Write out the data that follows exactly, keeping every picture out.

┌─ Stored data

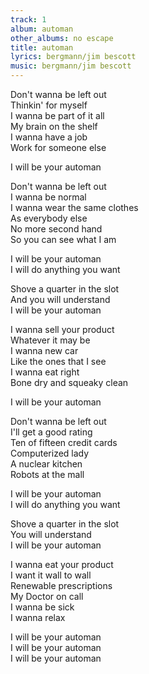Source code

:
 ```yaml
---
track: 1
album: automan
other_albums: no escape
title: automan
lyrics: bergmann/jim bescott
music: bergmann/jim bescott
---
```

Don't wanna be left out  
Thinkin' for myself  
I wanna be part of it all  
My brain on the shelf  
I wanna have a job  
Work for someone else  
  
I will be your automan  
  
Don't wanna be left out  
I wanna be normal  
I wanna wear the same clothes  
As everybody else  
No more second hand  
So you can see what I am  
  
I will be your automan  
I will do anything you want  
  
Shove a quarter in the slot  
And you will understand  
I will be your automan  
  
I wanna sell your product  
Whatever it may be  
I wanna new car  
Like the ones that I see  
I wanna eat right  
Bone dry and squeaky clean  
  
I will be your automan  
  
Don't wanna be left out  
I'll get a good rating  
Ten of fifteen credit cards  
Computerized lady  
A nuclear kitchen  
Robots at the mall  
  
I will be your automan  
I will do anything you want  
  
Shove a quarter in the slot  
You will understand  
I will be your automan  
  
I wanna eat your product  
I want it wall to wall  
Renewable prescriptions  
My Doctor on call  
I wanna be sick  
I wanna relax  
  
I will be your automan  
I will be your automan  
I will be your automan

└─

# [Exercise output]
Source code

:
 ```yaml
---
track: 1
album: automan
other_albums: no escape
title: automan
lyrics: bergmann/jim bescott
music: bergmann/jim bescott
---
```

Don't wanna be left out  
Thinkin' for myself  
I wanna be part of it all  
My brain on the shelf  
I wanna have a job  
Work for someone else  
  
I will be your automan  
  
Don't wanna be left out  
I wanna be normal  
I wanna wear the same clothes  
As everybody else  
No more second hand  
So you can see what I am  
  
I will be your automan  
I will do anything you want  
  
Shove a quarter in the slot  
And you will understand  
I will be your automan  
  
I wanna sell your product  
Whatever it may be  
I wanna new car  
Like the ones that I see  
I wanna eat right  
Bone dry and squeaky clean  
  
I will be your automan  
  
Don't wanna be left out  
I'll get a good rating  
Ten of fifteen credit cards  
Computerized lady  
A nuclear kitchen  
Robots at the mall  
  
I will be your automan  
I will do anything you want  
  
Shove a quarter in the slot  
You will understand  
I will be your automan  
  
I wanna eat your product  
I want it wall to wall  
Renewable prescriptions  
My Doctor on call  
I wanna be sick  
I wanna relax  
  
I will be your automan  
I will be your automan  
I will be your automan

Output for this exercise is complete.